## Dataset entries
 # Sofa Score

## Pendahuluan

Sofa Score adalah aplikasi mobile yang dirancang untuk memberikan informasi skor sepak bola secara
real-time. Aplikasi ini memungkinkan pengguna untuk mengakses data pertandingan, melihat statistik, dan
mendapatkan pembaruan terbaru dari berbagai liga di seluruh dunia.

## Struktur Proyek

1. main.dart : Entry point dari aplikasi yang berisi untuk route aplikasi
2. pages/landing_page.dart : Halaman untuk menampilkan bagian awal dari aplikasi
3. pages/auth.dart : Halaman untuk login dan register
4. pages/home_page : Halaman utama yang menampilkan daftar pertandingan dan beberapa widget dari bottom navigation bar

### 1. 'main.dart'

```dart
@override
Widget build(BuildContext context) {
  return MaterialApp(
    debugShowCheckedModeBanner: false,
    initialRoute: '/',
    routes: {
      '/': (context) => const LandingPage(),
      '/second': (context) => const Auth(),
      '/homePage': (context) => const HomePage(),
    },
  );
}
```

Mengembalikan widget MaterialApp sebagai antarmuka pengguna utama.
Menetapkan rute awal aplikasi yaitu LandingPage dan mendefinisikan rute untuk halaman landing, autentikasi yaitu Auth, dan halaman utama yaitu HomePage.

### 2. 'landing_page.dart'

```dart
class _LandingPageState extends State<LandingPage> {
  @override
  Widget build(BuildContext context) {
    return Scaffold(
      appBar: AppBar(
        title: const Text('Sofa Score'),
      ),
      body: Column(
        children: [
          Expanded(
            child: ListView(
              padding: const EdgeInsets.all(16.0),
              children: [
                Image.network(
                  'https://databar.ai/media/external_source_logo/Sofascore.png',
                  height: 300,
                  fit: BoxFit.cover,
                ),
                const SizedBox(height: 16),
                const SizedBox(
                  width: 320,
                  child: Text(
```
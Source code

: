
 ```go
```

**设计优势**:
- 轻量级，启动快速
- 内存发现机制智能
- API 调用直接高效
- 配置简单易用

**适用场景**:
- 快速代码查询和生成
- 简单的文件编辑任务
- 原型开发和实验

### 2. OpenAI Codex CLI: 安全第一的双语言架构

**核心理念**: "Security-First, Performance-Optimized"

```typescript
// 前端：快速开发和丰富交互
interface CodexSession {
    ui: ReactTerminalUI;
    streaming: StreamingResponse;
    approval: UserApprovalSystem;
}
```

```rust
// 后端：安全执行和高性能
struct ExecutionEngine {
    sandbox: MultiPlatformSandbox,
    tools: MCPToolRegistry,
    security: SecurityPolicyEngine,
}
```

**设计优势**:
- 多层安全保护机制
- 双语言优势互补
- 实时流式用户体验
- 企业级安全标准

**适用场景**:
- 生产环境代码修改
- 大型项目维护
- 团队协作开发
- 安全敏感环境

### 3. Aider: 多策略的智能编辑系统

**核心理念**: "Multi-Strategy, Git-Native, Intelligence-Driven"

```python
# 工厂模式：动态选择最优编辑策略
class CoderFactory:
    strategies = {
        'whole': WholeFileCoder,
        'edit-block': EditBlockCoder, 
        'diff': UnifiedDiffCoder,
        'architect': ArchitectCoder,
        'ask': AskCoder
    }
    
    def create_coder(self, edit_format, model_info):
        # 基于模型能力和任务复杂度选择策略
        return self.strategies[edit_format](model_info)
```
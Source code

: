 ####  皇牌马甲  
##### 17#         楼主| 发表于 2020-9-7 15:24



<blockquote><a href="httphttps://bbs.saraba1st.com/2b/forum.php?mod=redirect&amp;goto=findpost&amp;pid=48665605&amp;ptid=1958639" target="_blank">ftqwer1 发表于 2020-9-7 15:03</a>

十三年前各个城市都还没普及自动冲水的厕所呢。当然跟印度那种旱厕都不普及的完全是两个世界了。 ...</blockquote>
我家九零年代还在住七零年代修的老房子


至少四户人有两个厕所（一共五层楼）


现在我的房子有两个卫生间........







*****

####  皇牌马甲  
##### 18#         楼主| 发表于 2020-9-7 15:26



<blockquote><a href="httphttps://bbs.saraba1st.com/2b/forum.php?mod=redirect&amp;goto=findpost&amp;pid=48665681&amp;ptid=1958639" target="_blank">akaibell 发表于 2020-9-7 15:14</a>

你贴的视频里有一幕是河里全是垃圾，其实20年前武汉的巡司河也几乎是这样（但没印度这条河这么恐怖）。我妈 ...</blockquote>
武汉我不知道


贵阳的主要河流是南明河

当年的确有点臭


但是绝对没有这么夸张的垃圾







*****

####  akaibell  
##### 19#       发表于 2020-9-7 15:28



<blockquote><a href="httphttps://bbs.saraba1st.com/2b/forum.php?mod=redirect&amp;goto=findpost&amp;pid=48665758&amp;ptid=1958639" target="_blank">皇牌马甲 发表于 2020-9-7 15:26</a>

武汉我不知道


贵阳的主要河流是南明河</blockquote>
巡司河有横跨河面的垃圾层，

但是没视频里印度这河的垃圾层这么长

## What needs to be done
For each line of the entries that holds the word "untuk", pull that line out.

## Answer box
Sofa Score adalah aplikasi mobile yang dirancang untuk memberikan informasi skor sepak bola secara
real-time. Aplikasi ini memungkinkan pengguna untuk mengakses data pertandingan, melihat statistik, dan
1. main.dart : Entry point dari aplikasi yang berisi untuk route aplikasi
2. pages/landing_page.dart : Halaman untuk menampilkan bagian awal dari aplikasi
3. pages/auth.dart : Halaman untuk login dan register
Menetapkan rute awal aplikasi yaitu LandingPage dan mendefinisikan rute untuk halaman landing, autentikasi yaitu Auth, dan halaman utama yaitu HomePage.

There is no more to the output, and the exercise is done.